Math 2014 Algorithms - 3 Graph Reachability

3.1 The Graph Reachability Problem

Definition 3.1 (The Graph Reachability Problem) Given a directed graph \(G = (V,A)\) and a node \(s\). Find the set \(M\) of all nodes that are reachable from \(s:\)

i.e., all nodes that are connected to \(s\).

Example 3.1 Consider the graph \(G\) given in Figure 2 (a). The set of reachable nodes from \(s=1\) is \(M = \{1,2,4,5\}\) (see Figure 2 (b)).

3.2 Algorithm Idea

The following steps give an intuitive process for finding reachable nodes from a given node \(s\).

Explore \(s\): start from \(s\) and follow the arcs in its forward star to find its neighbors.
Repeat with each neighbor of neighbors of \(s\).
Repeat with neighbor of neighbors of neighbors of \(s\), etc.

3.3 Illustration of Idea

Let’s apply this idea for the graph \(G\) given in Figure 2 (a) with source node \(s = 1\).

3.3.1 Step 1

The forward star of \(s\) is \[ \delta^+(\{1\}) = \{(1,2), (1,4)\}. \] This implies that \(2\) and \(4\) are both reachable from \(1\). That is, \(M\) contains \(\{1,2,4\}\). See Figure 2 (a).

3.3.2 Step 2

We need to explore further from nodes \(2\) and \(4\). Let’s start with \(2\). The only node adjacent to \(2\) is node \(5\). We can conclude that \(M\) contains \(\{1,2,4,5\}\). See Figure 2 (b).

3.3.3 Step 3

Let’s explore from node \(4\): \(2\) is the only node adjacent to \(4\). Our partially computed reachable set \(M\) is unchanged. See Figure 2 (c).

3.3.4 Step 4

We haven’t explored from node \(5\) yet. Let’s do that now. The only arc incident with \(5\) is \((5,4)\). Thus, \(4\) is adjacent to \(5\) and, hence, reachable from \(1\). We already knew that \(4\) is in \(M\), so \(M\) is unchanged. See Figure 2 (d).

3.3.5 Step 5

We have a choice of nodes to explore from: \(\{2, 4, 5\}\). We have already explored each of these nodes and appear to be stuck in a loop. Can we conclude that \(M = \{1,2,4,5\}\)?

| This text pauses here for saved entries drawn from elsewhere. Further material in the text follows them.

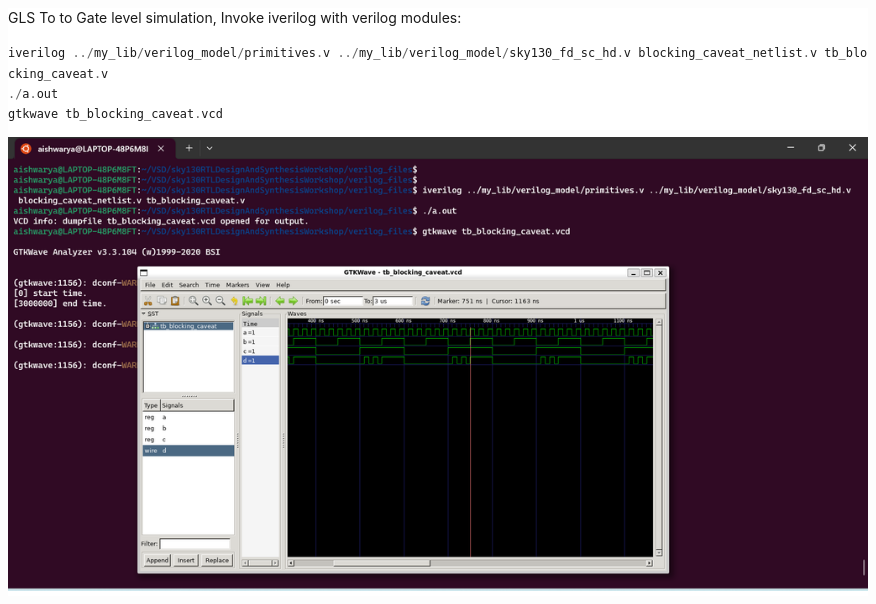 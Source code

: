 GLS To to Gate level simulation, Invoke iverilog with verilog modules:
```C
iverilog ../my_lib/verilog_model/primitives.v ../my_lib/verilog_model/sky130_fd_sc_hd.v blocking_caveat_netlist.v tb_blocking_caveat.v
./a.out
gtkwave tb_blocking_caveat.vcd
```
![picture alt](https://github.com/aishwarya-2511/PES-ASIC-CLASS/blob/main/images/Screenshot%202023-09-04%20234131.png "Title is optional")







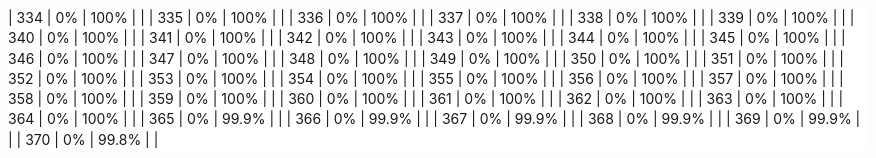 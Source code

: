| 334 | 0% | 100% |  |
| 335 | 0% | 100% |  |
| 336 | 0% | 100% |  |
| 337 | 0% | 100% |  |
| 338 | 0% | 100% |  |
| 339 | 0% | 100% |  |
| 340 | 0% | 100% |  |
| 341 | 0% | 100% |  |
| 342 | 0% | 100% |  |
| 343 | 0% | 100% |  |
| 344 | 0% | 100% |  |
| 345 | 0% | 100% |  |
| 346 | 0% | 100% |  |
| 347 | 0% | 100% |  |
| 348 | 0% | 100% |  |
| 349 | 0% | 100% |  |
| 350 | 0% | 100% |  |
| 351 | 0% | 100% |  |
| 352 | 0% | 100% |  |
| 353 | 0% | 100% |  |
| 354 | 0% | 100% |  |
| 355 | 0% | 100% |  |
| 356 | 0% | 100% |  |
| 357 | 0% | 100% |  |
| 358 | 0% | 100% |  |
| 359 | 0% | 100% |  |
| 360 | 0% | 100% |  |
| 361 | 0% | 100% |  |
| 362 | 0% | 100% |  |
| 363 | 0% | 100% |  |
| 364 | 0% | 100% |  |
| 365 | 0% | 99.9% |  |
| 366 | 0% | 99.9% |  |
| 367 | 0% | 99.9% |  |
| 368 | 0% | 99.9% |  |
| 369 | 0% | 99.9% |  |
| 370 | 0% | 99.8% |  | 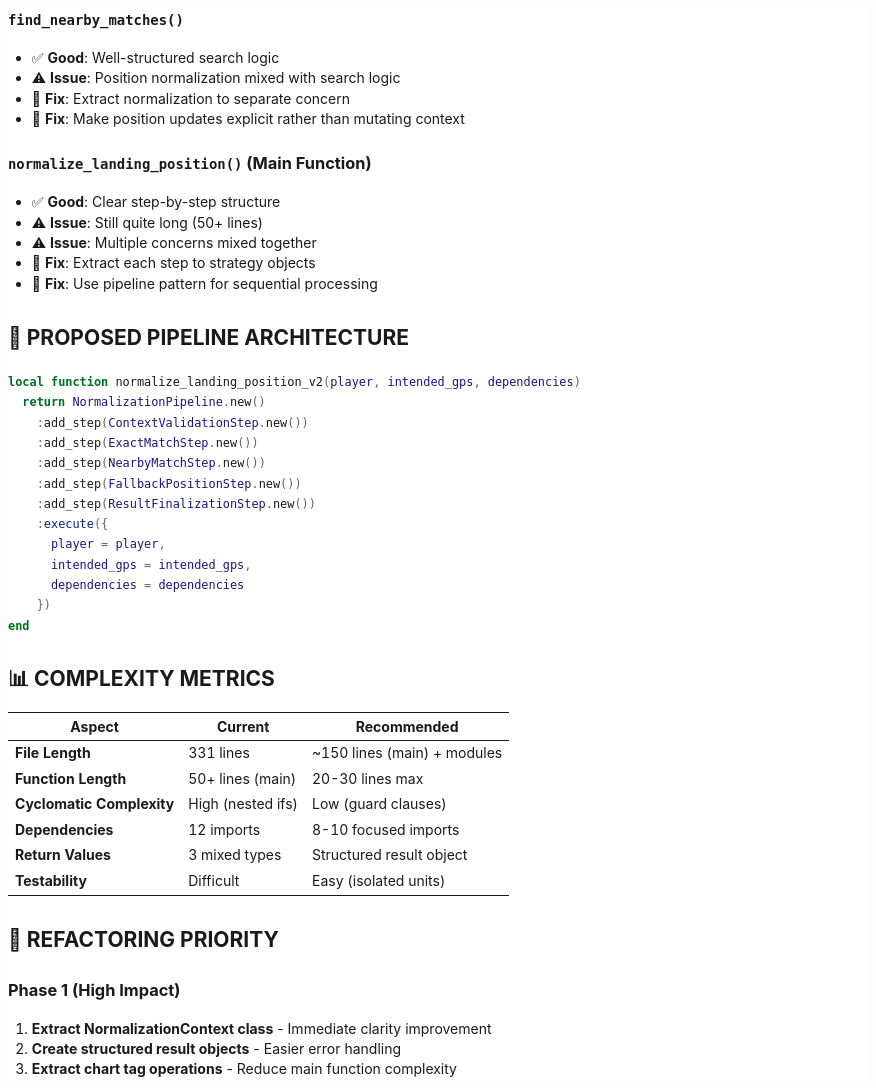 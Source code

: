 ### **`find_nearby_matches()`**
- ✅ **Good**: Well-structured search logic
- ⚠️ **Issue**: Position normalization mixed with search logic
- 🔧 **Fix**: Extract normalization to separate concern
- 🔧 **Fix**: Make position updates explicit rather than mutating context

### **`normalize_landing_position()`** (Main Function)
- ✅ **Good**: Clear step-by-step structure
- ⚠️ **Issue**: Still quite long (50+ lines)
- ⚠️ **Issue**: Multiple concerns mixed together
- 🔧 **Fix**: Extract each step to strategy objects
- 🔧 **Fix**: Use pipeline pattern for sequential processing

## 🔄 **PROPOSED PIPELINE ARCHITECTURE**

```lua
local function normalize_landing_position_v2(player, intended_gps, dependencies)
  return NormalizationPipeline.new()
    :add_step(ContextValidationStep.new())
    :add_step(ExactMatchStep.new())
    :add_step(NearbyMatchStep.new()) 
    :add_step(FallbackPositionStep.new())
    :add_step(ResultFinalizationStep.new())
    :execute({
      player = player,
      intended_gps = intended_gps,
      dependencies = dependencies
    })
end
```

## 📊 **COMPLEXITY METRICS**

| Aspect | Current | Recommended |
|--------|---------|-------------|
| **File Length** | 331 lines | ~150 lines (main) + modules |
| **Function Length** | 50+ lines (main) | 20-30 lines max |
| **Cyclomatic Complexity** | High (nested ifs) | Low (guard clauses) |
| **Dependencies** | 12 imports | 8-10 focused imports |
| **Return Values** | 3 mixed types | Structured result object |
| **Testability** | Difficult | Easy (isolated units) |

## 🎯 **REFACTORING PRIORITY**

### **Phase 1 (High Impact)** 
1. **Extract NormalizationContext class** - Immediate clarity improvement
2. **Create structured result objects** - Easier error handling
3. **Extract chart tag operations** - Reduce main function complexity
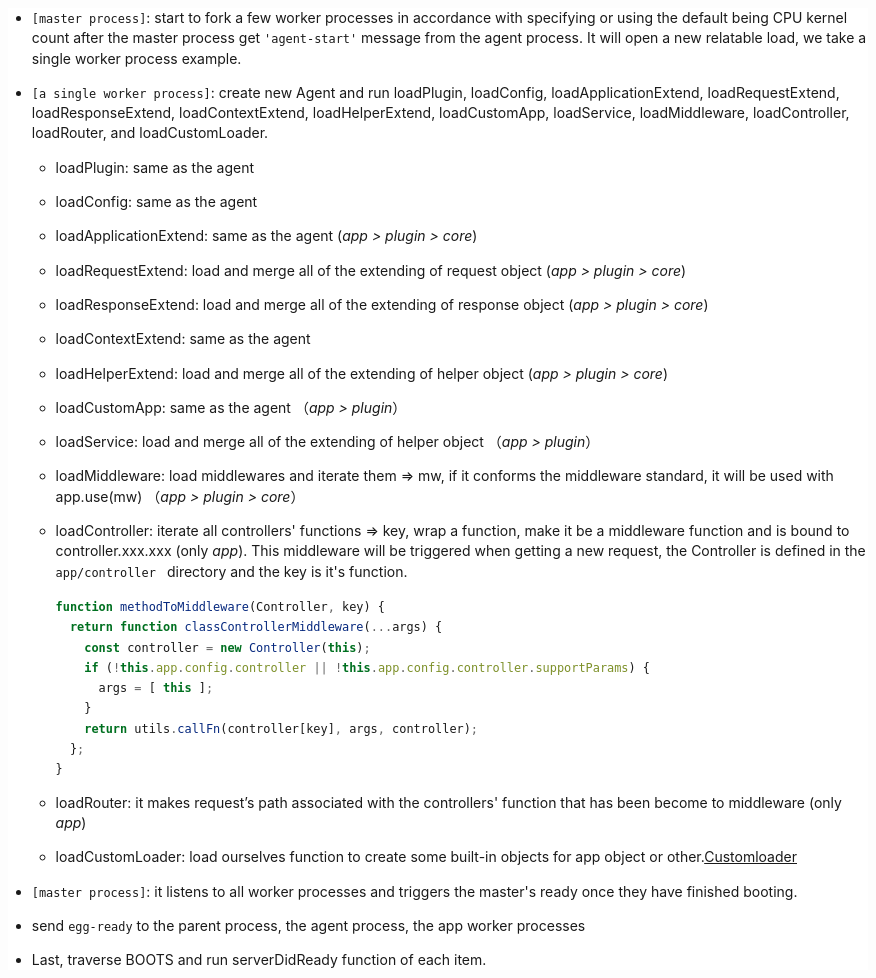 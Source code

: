 - `[master process]`: start to fork a few worker processes in accordance with specifying or using the default being CPU kernel count after the master process get `'agent-start'` message from the agent process. It will open a new relatable load, we take a single worker process example.

- `[a single worker process]`: create new Agent and run loadPlugin, loadConfig, loadApplicationExtend, loadRequestExtend, loadResponseExtend, loadContextExtend, loadHelperExtend, loadCustomApp, loadService, loadMiddleware, loadController, loadRouter, and loadCustomLoader.

  - loadPlugin: same as the agent

  - loadConfig: same as the agent

  - loadApplicationExtend: same as the agent  (*app > plugin > core*)

  - loadRequestExtend: load and merge all of the extending of request object (*app > plugin > core*)

  - loadResponseExtend: load and merge all of the extending of response object (*app > plugin > core*)

  - loadContextExtend: same as the agent

  - loadHelperExtend: load and merge all of the extending of helper object (*app > plugin > core*)

  - loadCustomApp: same as the agent （*app > plugin*）

  - loadService: load and merge all of the extending of helper object （*app > plugin*）

  - loadMiddleware: load middlewares and iterate them => mw, if it conforms the middleware standard, it will be used with app.use(mw) （*app > plugin > core*）

  - loadController: iterate all controllers' functions => key, wrap a function, make it be a middleware function and is bound to controller.xxx.xxx (only *app*). This middleware will be triggered when getting a new request, the Controller is defined in the `app/controller ` directory and the key is it's function.

    ```javascript
    function methodToMiddleware(Controller, key) {
      return function classControllerMiddleware(...args) {
        const controller = new Controller(this);
        if (!this.app.config.controller || !this.app.config.controller.supportParams) {
          args = [ this ];
        }
        return utils.callFn(controller[key], args, controller);
      };
    }
    ```

    

  - loadRouter: it makes request’s path associated with the controllers' function that has been become to middleware (only *app*)

  - loadCustomLoader: load ourselves function to create some built-in objects for app object or other.[Customloader](https://eggjs.org/en/advanced/loader.html#customloader)

- `[master process]`: it listens to all worker processes and triggers the master's ready once they have finished booting.
- send `egg-ready` to the parent process, the agent process, the app worker processes
- Last, traverse BOOTS and run serverDidReady function of each item.
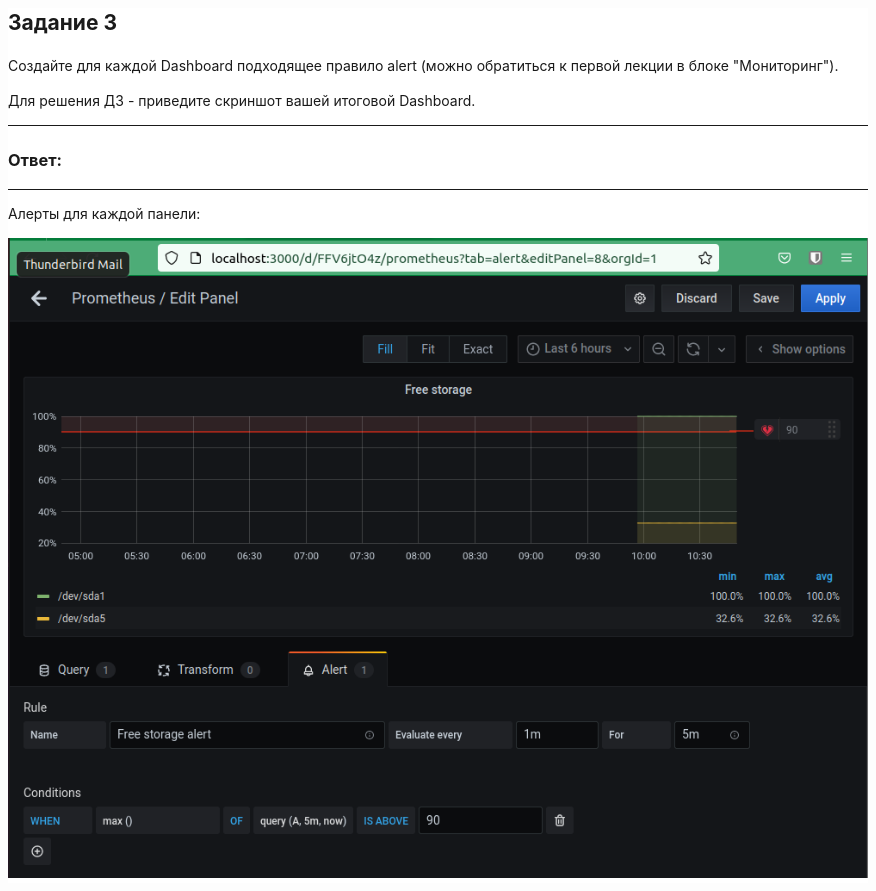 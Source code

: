 

## Задание 3
Создайте для каждой Dashboard подходящее правило alert (можно обратиться к первой лекции в блоке "Мониторинг").

Для решения ДЗ - приведите скриншот вашей итоговой Dashboard.

---
### Ответ:
---

Алерты для каждой панели:

![HW10.3_t3_1](https://github.com/le0lex/devops-netology/blob/main/screen/HW10.3_t3_1.png)
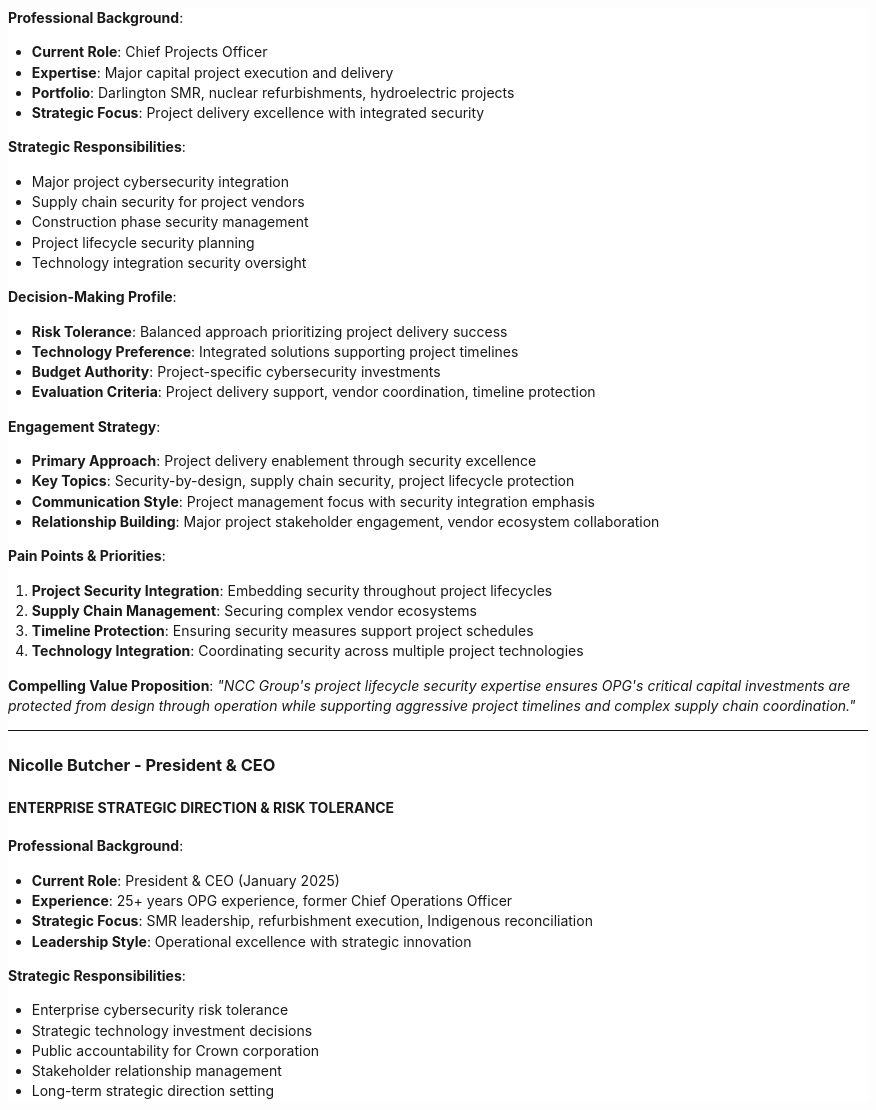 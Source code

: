 **Professional Background**:
- **Current Role**: Chief Projects Officer
- **Expertise**: Major capital project execution and delivery
- **Portfolio**: Darlington SMR, nuclear refurbishments, hydroelectric projects
- **Strategic Focus**: Project delivery excellence with integrated security

**Strategic Responsibilities**:
- Major project cybersecurity integration
- Supply chain security for project vendors
- Construction phase security management
- Project lifecycle security planning
- Technology integration security oversight

**Decision-Making Profile**:
- **Risk Tolerance**: Balanced approach prioritizing project delivery success
- **Technology Preference**: Integrated solutions supporting project timelines
- **Budget Authority**: Project-specific cybersecurity investments
- **Evaluation Criteria**: Project delivery support, vendor coordination, timeline protection

**Engagement Strategy**:
- **Primary Approach**: Project delivery enablement through security excellence
- **Key Topics**: Security-by-design, supply chain security, project lifecycle protection
- **Communication Style**: Project management focus with security integration emphasis
- **Relationship Building**: Major project stakeholder engagement, vendor ecosystem collaboration

**Pain Points & Priorities**:
1. **Project Security Integration**: Embedding security throughout project lifecycles
2. **Supply Chain Management**: Securing complex vendor ecosystems
3. **Timeline Protection**: Ensuring security measures support project schedules
4. **Technology Integration**: Coordinating security across multiple project technologies

**Compelling Value Proposition**:
*"NCC Group's project lifecycle security expertise ensures OPG's critical capital investments are protected from design through operation while supporting aggressive project timelines and complex supply chain coordination."*

---

### **Nicolle Butcher - President & CEO**
#### **ENTERPRISE STRATEGIC DIRECTION & RISK TOLERANCE**

**Professional Background**:
- **Current Role**: President & CEO (January 2025)
- **Experience**: 25+ years OPG experience, former Chief Operations Officer
- **Strategic Focus**: SMR leadership, refurbishment execution, Indigenous reconciliation
- **Leadership Style**: Operational excellence with strategic innovation

**Strategic Responsibilities**:
- Enterprise cybersecurity risk tolerance
- Strategic technology investment decisions
- Public accountability for Crown corporation
- Stakeholder relationship management
- Long-term strategic direction setting
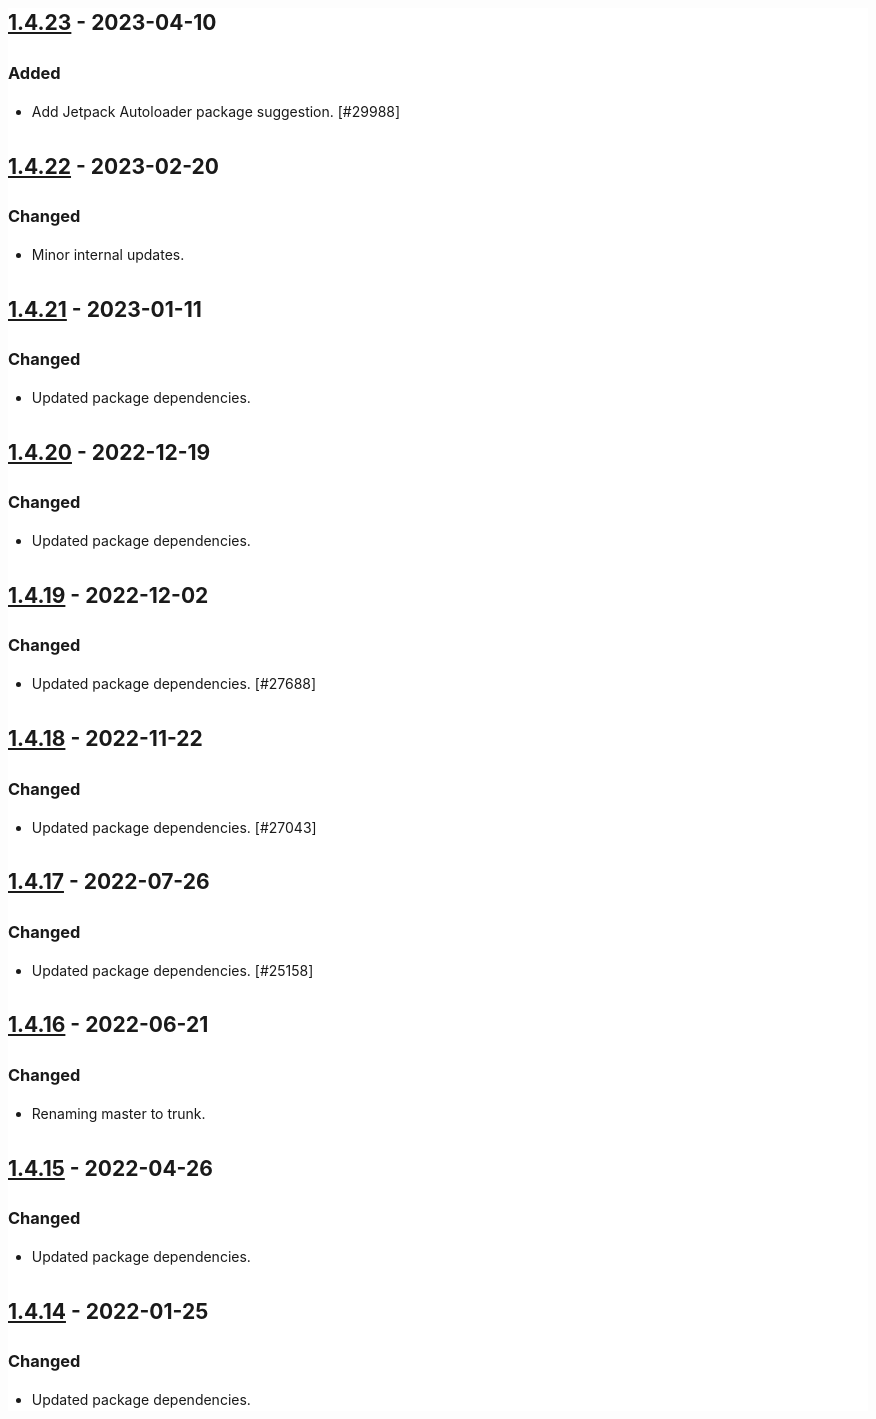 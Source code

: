 ## [1.4.23] - 2023-04-10
### Added
- Add Jetpack Autoloader package suggestion. [#29988]

## [1.4.22] - 2023-02-20
### Changed
- Minor internal updates.

## [1.4.21] - 2023-01-11
### Changed
- Updated package dependencies.

## [1.4.20] - 2022-12-19
### Changed
- Updated package dependencies.

## [1.4.19] - 2022-12-02
### Changed
- Updated package dependencies. [#27688]

## [1.4.18] - 2022-11-22
### Changed
- Updated package dependencies. [#27043]

## [1.4.17] - 2022-07-26
### Changed
- Updated package dependencies. [#25158]

## [1.4.16] - 2022-06-21
### Changed
- Renaming master to trunk.

## [1.4.15] - 2022-04-26
### Changed
- Updated package dependencies.

## [1.4.14] - 2022-01-25
### Changed
- Updated package dependencies.


[3.0.1]: https://github.com/Automattic/jetpack-roles/compare/v3.0.0...v3.0.1
[3.0.0]: https://github.com/Automattic/jetpack-roles/compare/v2.0.4...v3.0.0
[2.0.4]: https://github.com/Automattic/jetpack-roles/compare/v2.0.3...v2.0.4
[2.0.3]: https://github.com/Automattic/jetpack-roles/compare/v2.0.2...v2.0.3
[2.0.2]: https://github.com/Automattic/jetpack-roles/compare/v2.0.1...v2.0.2
[2.0.1]: https://github.com/Automattic/jetpack-roles/compare/v2.0.0...v2.0.1
[2.0.0]: https://github.com/Automattic/jetpack-roles/compare/v1.4.25...v2.0.0
[1.4.25]: https://github.com/Automattic/jetpack-roles/compare/v1.4.24...v1.4.25
[1.4.24]: https://github.com/Automattic/jetpack-roles/compare/v1.4.23...v1.4.24
[1.4.23]: https://github.com/Automattic/jetpack-roles/compare/v1.4.22...v1.4.23
[1.4.22]: https://github.com/Automattic/jetpack-roles/compare/v1.4.21...v1.4.22
[1.4.21]: https://github.com/Automattic/jetpack-roles/compare/v1.4.20...v1.4.21
[1.4.20]: https://github.com/Automattic/jetpack-roles/compare/v1.4.19...v1.4.20
[1.4.19]: https://github.com/Automattic/jetpack-roles/compare/v1.4.18...v1.4.19
[1.4.18]: https://github.com/Automattic/jetpack-roles/compare/v1.4.17...v1.4.18
[1.4.17]: https://github.com/Automattic/jetpack-roles/compare/v1.4.16...v1.4.17
[1.4.16]: https://github.com/Automattic/jetpack-roles/compare/v1.4.15...v1.4.16
[1.4.15]: https://github.com/Automattic/jetpack-roles/compare/v1.4.14...v1.4.15
[1.4.14]: https://github.com/Automattic/jetpack-roles/compare/v1.4.13...v1.4.14
[1.4.13]: https://github.com/Automattic/jetpack-roles/compare/v1.4.12...v1.4.13
[1.4.12]: https://github.com/Automattic/jetpack-roles/compare/v1.4.11...v1.4.12
[1.4.11]: https://github.com/Automattic/jetpack-roles/compare/v1.4.10...v1.4.11
[1.4.10]: https://github.com/Automattic/jetpack-roles/compare/v1.4.9...v1.4.10
[1.4.9]: https://github.com/Automattic/jetpack-roles/compare/v1.4.8...v1.4.9
[1.4.8]: https://github.com/Automattic/jetpack-roles/compare/v1.4.7...v1.4.8
[1.4.7]: https://github.com/Automattic/jetpack-roles/compare/v1.4.6...v1.4.7
[1.4.6]: https://github.com/Automattic/jetpack-roles/compare/v1.4.5...v1.4.6
[1.4.5]: https://github.com/Automattic/jetpack-roles/compare/v1.4.4...v1.4.5
[1.4.4]: https://github.com/Automattic/jetpack-roles/compare/v1.4.3...v1.4.4
[1.4.3]: https://github.com/Automattic/jetpack-roles/compare/v1.4.2...v1.4.3
[1.4.2]: https://github.com/Automattic/jetpack-roles/compare/v1.4.1...v1.4.2
[1.4.1]: https://github.com/Automattic/jetpack-roles/compare/v1.4.0...v1.4.1
[1.4.0]: https://github.com/Automattic/jetpack-roles/compare/v1.3.1...v1.4.0
[1.3.1]: https://github.com/Automattic/jetpack-roles/compare/v1.3.0...v1.3.1
[1.3.0]: https://github.com/Automattic/jetpack-roles/compare/v1.2.0...v1.3.0
[1.2.0]: https://github.com/Automattic/jetpack-roles/compare/v1.1.0...v1.2.0
[1.1.0]: https://github.com/Automattic/jetpack-roles/compare/v1.0.4...v1.1.0
[1.0.4]: https://github.com/Automattic/jetpack-roles/compare/v1.0.2...v1.0.4
[1.0.2]: https://github.com/Automattic/jetpack-roles/compare/v1.0.1...v1.0.2
[1.0.1]: https://github.com/Automattic/jetpack-roles/compare/v1.0.0...v1.0.1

(a) Step 1: \(M \supseteq \{1,2,4\}\) so far

3.4 Avoiding Cycles

3.4.1 Goal and Notation

We need to avoid exploring nodes we have already explored.

Let’s define \(M\) as the set of nodes we have reached and explored.

When we reach a node, we can check if it is already in \(M\).
If it is, we’ve explored it already and shouldn’t again.

Let’s introduce another set \(Q\) as a queue of nodes which have been reached but not explored.

3.4.2 Algorithm Idea

Initialize \(Q\) as \(Q = \{s\}\). Each iteration:

Choose vertex \(i \in Q\) to explore.
Add to \(Q\) any neighbors of \(i\) that are not already in \(Q\) or \(M\).
Add \(i\) to \(M\) since it has been explored.

If \(Q = \{\} = \emptyset\) (empty set), then stop:

We’ve explored all nodes reachable from \(s\).
\(M\) is the set of nodes reachable from \(s\).

3.4.3 Graph Reachability Algorithm (Pseudocode)

Initialize Q = {s} and M = {}. 

while Q != {}:

    # select a node i in Q
    Q = Q - {i} # remove i from Q.
    
    for j in L(i): # j is adjacent to i.
    
        if (j not in M) and (j not in Q):
            Q = Q + {j} # add j to Q.
            
    M = M + {i} # add i to M.

3.5 Returning to the Example

Let’s consider the graph \(G\) given in Figure 2 (a) and apply the algorithm to find the set of nodes reachable from \(s=1\).

3.5.1 Iteration 1

We initialize \(Q\) and \(M\) as \[ Q = \{1\}, \hspace{0.25in} M = \emptyset. \] Let’s explore node \(1\):

Node 1 has adjacency list \(L(1) = \{2,4\}\).
Let’s add {2,4} to \(Q\).
Since we have explored node \(1\), we remove \(1\) from \(Q\) and add \(1\) to \(M\).